I suggest to add the following methods to String
public static String concat(String s1, String s2)
public static String concat(String s1, String s2, String s3)
public static String concat(String s1, String s2, String s3, String s4)
public static String concat(String s1, String s2, String s3, String s4, String s5)
public static String concat(String s1, String... array)
Note: this kind of overloading is used in EnumSet.of, for efficiency.
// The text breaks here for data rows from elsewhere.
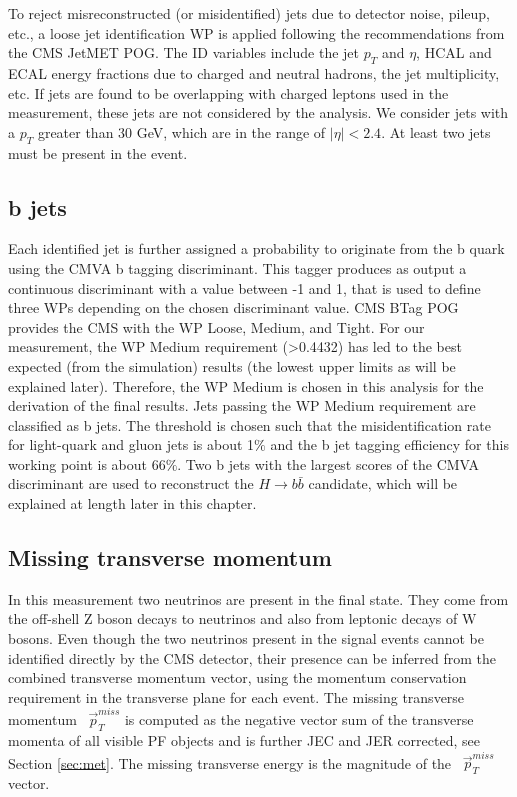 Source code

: To reject misreconstructed (or misidentified) jets due to detector noise, pileup, etc., a loose jet identification WP is applied following the recommendations from the CMS JetMET POG. The ID variables include the jet $p_T$ and $\eta$, HCAL and ECAL energy fractions due to charged and neutral hadrons, the jet multiplicity, etc. If jets are found to be overlapping with charged leptons used in the measurement, these jets are not considered by the analysis. We consider jets with a $p_T$ greater than 30 GeV, which are in the range of $|\eta| < 2.4$. At least two jets must be present in the event. 

\subsection{b jets}\label{sec:bjets}
Each identified jet is further assigned a probability to originate from the b quark using the CMVA b tagging discriminant. This tagger produces as output a continuous discriminant with a value between -1 and 1, that is used to define three WPs depending on the chosen discriminant value. CMS BTag POG provides the CMS with the WP Loose, Medium, and Tight. For our measurement, the WP Medium requirement (>0.4432) has led to the best expected (from the simulation) results (the lowest upper limits as will be explained later). Therefore, the WP Medium is chosen in this analysis for the derivation of the final results. Jets passing the WP Medium requirement are classified as b jets. The threshold is chosen such that the misidentification rate for light-quark and gluon jets is about 1$\%$ and the b jet tagging efficiency for this working point is about 66$\%$. Two b jets with the largest scores of the CMVA discriminant are used to reconstruct the $H \to b\bar{b}$ candidate, which will be explained at length later in this chapter. 

\subsection{Missing transverse momentum}
In this measurement two neutrinos are present in the final state. They come from the off-shell Z boson decays to neutrinos and also from leptonic decays of W bosons. Even though the two neutrinos present in the signal events cannot be identified directly by the CMS detector, their presence can be inferred from the combined transverse momentum vector, using the momentum conservation requirement in the transverse plane for each event. The missing transverse momentum ~$\vec{p}^{miss}_T$ is computed as the negative vector sum of the transverse momenta of all visible PF objects and is further JEC and JER corrected, see Section \ref{sec:met}. The missing transverse energy \ETslash is the magnitude of the ~$\vec{p}^{miss}_T$ vector. 

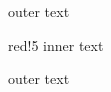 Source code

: \documentclass{article}
\begin{document}
outer text
\begin{colorstrip}{red!5}
inner text
\end{colorstrip}
outer text
\end{document}
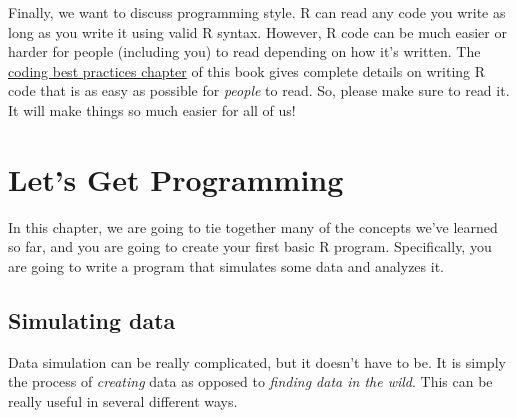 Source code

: \documentclass[
  letterpaper,
  DIV=11,
  numbers=noendperiod]{scrreprt}
\begin{document}
Finally, we want to discuss programming style. R can read any code you
write as long as you write it using valid R syntax. However, R code can
be much easier or harder for people (including you) to read depending on
how it's written. The \hyperref[coding-best-practices]{coding best
practices chapter} of this book gives complete details on writing R code
that is as easy as possible for \emph{people} to read. So, please make
sure to read it. It will make things so much easier for all of us!

\chapter{Let's Get Programming}\label{lets-get-programming}

In this chapter, we are going to tie together many of the concepts we've
learned so far, and you are going to create your first basic R program.
Specifically, you are going to write a program that simulates some data
and analyzes it.

\section{Simulating data}\label{simulating-data}

Data simulation can be really complicated, but it doesn't have to be. It
is simply the process of \emph{creating} data as opposed to
\emph{finding data in the wild}. This can be really useful in several
different ways.
\end{document}
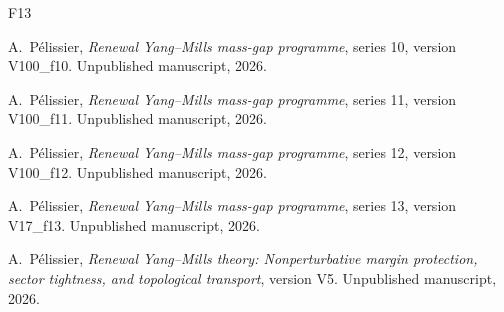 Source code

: \documentclass[11pt,oneside,openany]{book}
\theoremstyle{definition}
\theoremstyle{remark}
\begin{document}
\begin{thebibliography}{F13}

A.~P\'elissier, \emph{Renewal Yang--Mills mass-gap programme}, series 10, version V100\_f10. Unpublished manuscript, 2026.


A.~P\'elissier, \emph{Renewal Yang--Mills mass-gap programme}, series 11, version V100\_f11. Unpublished manuscript, 2026.

A.~P\'elissier, \emph{Renewal Yang--Mills mass-gap programme}, series 12,
version V100\_f12. Unpublished manuscript, 2026.

A.~P\'elissier, \emph{Renewal Yang--Mills mass-gap programme}, series 13,
version V17\_f13. Unpublished manuscript, 2026.


A.~P\'elissier, \emph{Renewal Yang--Mills theory: Nonperturbative margin protection, sector tightness, and topological transport}, version V5. Unpublished manuscript, 2026.

\end{thebibliography}
\end{document}
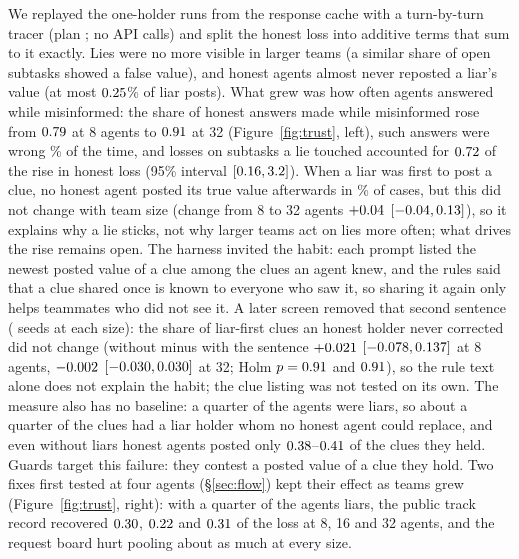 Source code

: \documentclass{article}
\begin{document}
We replayed the one-holder runs from the response cache with a turn-by-turn tracer (plan \texttt{\TracePlanHash}; no API calls) and split the honest loss into additive terms that sum to it exactly. Lies were no more visible in larger teams (a similar share of open subtasks showed a false value), and honest agents almost never reposted a liar's value (at most $0.25$\% of liar posts). What grew was how often agents answered while misinformed: the share of honest answers made while misinformed rose from $0.79$ at 8 agents to $0.91$ at 32 (Figure~\ref{fig:trust}, left), such answers were wrong \TraceWrongContam\% of the time, and losses on subtasks a lie touched accounted for $0.72$ of the rise in honest loss (95\% interval $[0.16, 3.2]$). When a liar was first to post a clue, no honest agent posted its true value afterwards in \TraceSuppress\% of cases, but this did not change with team size (change from 8 to 32 agents $+0.04$ $[-0.04, 0.13]$), so it explains why a lie sticks, not why larger teams act on lies more often; what drives the rise remains open. The harness invited the habit: each prompt listed the newest posted value of a clue among the clues an agent knew, and the rules said that a clue shared once is known to everyone who saw it, so sharing it again only helps teammates who did not see it. A later screen removed that second sentence (\DropShareSeeds{} seeds at each size): the share of liar-first clues an honest holder never corrected did not change (without minus with the sentence $+0.021$ $[-0.078, 0.137]$ at 8 agents, $-0.002$ $[-0.030, 0.030]$ at 32; Holm $p = 0.91$ and $0.91$), so the rule text alone does not explain the habit; the clue listing was not tested on its own. The measure also has no baseline: a quarter of the agents were liars, so about a quarter of the clues had a liar holder whom no honest agent could replace, and even without liars honest agents posted only $0.38$--$0.41$ of the clues they held. Guards target this failure: they contest a posted value of a clue they hold. Two fixes first tested at four agents (\S\ref{sec:flow}) kept their effect as teams grew (Figure~\ref{fig:trust}, right): with a quarter of the agents liars, the public track record recovered $0.30$, $0.22$ and $0.31$ of the loss at 8, 16 and 32 agents, and the request board hurt pooling about as much at every size.
\end{document}
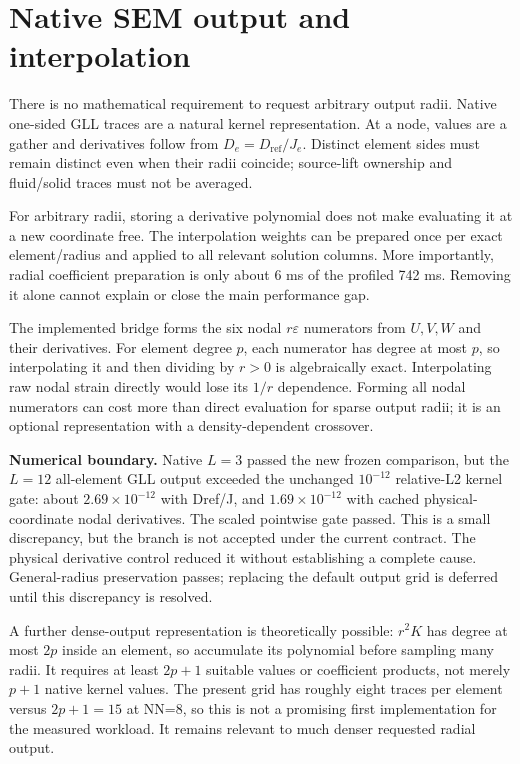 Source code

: \AblationText

\section{Native SEM output and interpolation}
There is no mathematical requirement to request arbitrary output radii. Native one-sided GLL traces are a natural kernel representation. At a node, values are a gather and derivatives follow from $D_e=D_{\mathrm{ref}}/J_e$. Distinct element sides must remain distinct even when their radii coincide; source-lift ownership and fluid/solid traces must not be averaged.

For arbitrary radii, storing a derivative polynomial does not make evaluating it at a new coordinate free. The interpolation weights can be prepared once per exact element/radius and applied to all relevant solution columns. More importantly, radial coefficient preparation is only about 6 ms of the profiled 742 ms. Removing it alone cannot explain or close the main performance gap.

The implemented bridge forms the six nodal $r\varepsilon$ numerators from $U,V,W$ and their derivatives. For element degree $p$, each numerator has degree at most $p$, so interpolating it and then dividing by $r>0$ is algebraically exact. Interpolating raw nodal strain directly would lose its $1/r$ dependence. Forming all nodal numerators can cost more than direct evaluation for sparse output radii; it is an optional representation with a density-dependent crossover.

\textbf{Numerical boundary.} Native $L=3$ passed the new frozen comparison, but the $L=12$ all-element GLL output exceeded the unchanged $10^{-12}$ relative-L2 kernel gate: about $2.69\times10^{-12}$ with Dref/J, and $1.69\times10^{-12}$ with cached physical-coordinate nodal derivatives. The scaled pointwise gate passed. This is a small discrepancy, but the branch is not accepted under the current contract. The physical derivative control reduced it without establishing a complete cause. General-radius preservation passes; replacing the default output grid is deferred until this discrepancy is resolved.

A further dense-output representation is theoretically possible: $r^2K$ has degree at most $2p$ inside an element, so accumulate its polynomial before sampling many radii. It requires at least $2p+1$ suitable values or coefficient products, not merely $p+1$ native kernel values. The present grid has roughly eight traces per element versus $2p+1=15$ at NN=8, so this is not a promising first implementation for the measured workload. It remains relevant to much denser requested radial output.

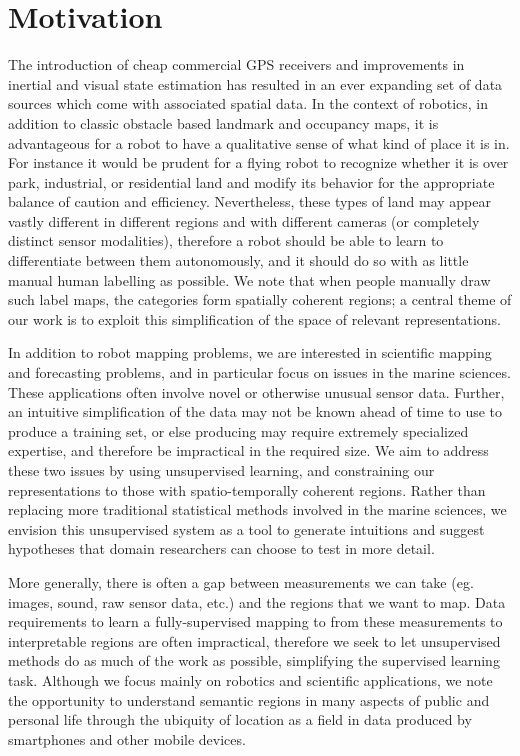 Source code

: \section{Motivation}
The introduction of cheap commercial GPS receivers and improvements in inertial and visual state estimation has resulted in an ever expanding set of data sources which come with associated spatial data. In the context of robotics, in addition to classic obstacle based landmark and occupancy maps, it is advantageous for a robot to have a qualitative sense of what kind of place it is in. For instance it would be prudent for a flying robot to recognize whether it is over park, industrial, or residential land and modify its behavior for the appropriate balance of caution and efficiency. Nevertheless, these types of land may appear vastly different in different regions and with different cameras (or completely distinct sensor modalities), therefore a robot should be able to learn to differentiate between them autonomously, and it should do so with as little manual human labelling as possible. We note that when people manually draw such label maps, the categories form spatially coherent regions; a central theme of our work is to exploit this simplification of the space of relevant representations.

In addition to robot mapping problems, we are interested in scientific mapping and forecasting problems, and in particular focus on issues in the marine sciences. These applications often involve novel or otherwise unusual sensor data. Further, an intuitive simplification of the data may not be known ahead of time to use to produce a training set, or else producing may require extremely specialized expertise, and therefore be impractical in the required size. We aim to address these two issues by using unsupervised learning, and constraining our representations to those with spatio-temporally coherent regions. Rather than replacing more traditional statistical methods involved in the marine sciences, we envision this unsupervised system as a tool to generate intuitions and suggest hypotheses that domain researchers can choose to test in more detail.

More generally, there is often a gap between measurements we can take (eg. images, sound, raw sensor data, etc.) and the regions that we want to map. Data requirements to learn a fully-supervised mapping to from these measurements to interpretable regions are often impractical, therefore we seek to let unsupervised methods do as much of the work as possible, simplifying the supervised learning task. Although we focus mainly on robotics and scientific applications, we note the opportunity to understand semantic regions in many aspects of public and personal life through the ubiquity of location as a field in data produced by smartphones and other mobile devices.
This is the implementation of one of the methods, others work the same way
public final class String {
private final char value[];
private final int count;
private final int offset;
String(int offset, int count, char value[]) {
this.value = value;
this.offset = offset;
this.count = count;
}
public static String concat(String s1, String s2, String s3) {
char buf[] = new char[s1.count + s2.count + s3.count];
System.arraycopy(s1.value, s1.offset, buf, 0, s1.count);
System.arraycopy(s2.value, s2.offset, buf, s1.count, s2.count);
System.arraycopy(s3.value, s3.offset, buf, s1.count + s2.count, s3.count);
return new String(0, buf.length, buf);
}
Also, after these methods are added to String, Java compiler for
String s = s1 + s2 + s3;
will be able to build efficient
String s = String.concat(s1, s2, s3);
instead of current inefficient
String s = (new StringBuilder(String.valueOf(s1))).append(s2).append(s3).toString();
UPDATE Performance test. I ran it on my notebook Intel Celeron 925, concatenation of 3 strings, my String2 class emulates exactly how it would be in real java.lang.String. String lengths are chosen so that to put StringBuilder in the most unfavourable conditions, that is when it needs to expand its internal buffer capacity on each append, while concat always creates char[] only once.
public class String2 {
private final char value[];
private final int count;
private final int offset;
String2(String s) {
value = s.toCharArray();
offset = 0;
count = value.length;
}
String2(int offset, int count, char value[]) {
this.value = value;
this.offset = offset;
this.count = count;
}
public static String2 concat(String2 s1, String2 s2, String2 s3) {
char buf[] = new char[s1.count + s2.count + s3.count];
System.arraycopy(s1.value, s1.offset, buf, 0, s1.count);
System.arraycopy(s2.value, s2.offset, buf, s1.count, s2.count);
System.arraycopy(s3.value, s3.offset, buf, s1.count + s2.count, s3.count);
return new String2(0, buf.length, buf);
}
public static void main(String[] args) {
String s1 = "1";
String s2 = "11111111111111111";
String s3 = "11111111111111111111111111111111111111111";
String2 s21 = new String2(s1);
String2 s22 = new String2(s2);
String2 s23 = new String2(s3);
long t0 = System.currentTimeMillis();
for (int i = 0; i < 1000000; i++) {
String2 s = String2.concat(s21, s22, s23);
// String s = new StringBuilder(s1).append(s2).append(s3).toString();
}
System.out.println(System.currentTimeMillis() - t0);
}
}
on 1,000,000 iterations the results are:
version 1 = ~200 ms
version 2 = ~400 ms
If you are concatenating a list of strings, then the preferred way is to use join() as it accepts a list of strings and concatenates them and is most readable in this case. If you are looking for performance, append/join is marginally faster there if you are using extremely long strings.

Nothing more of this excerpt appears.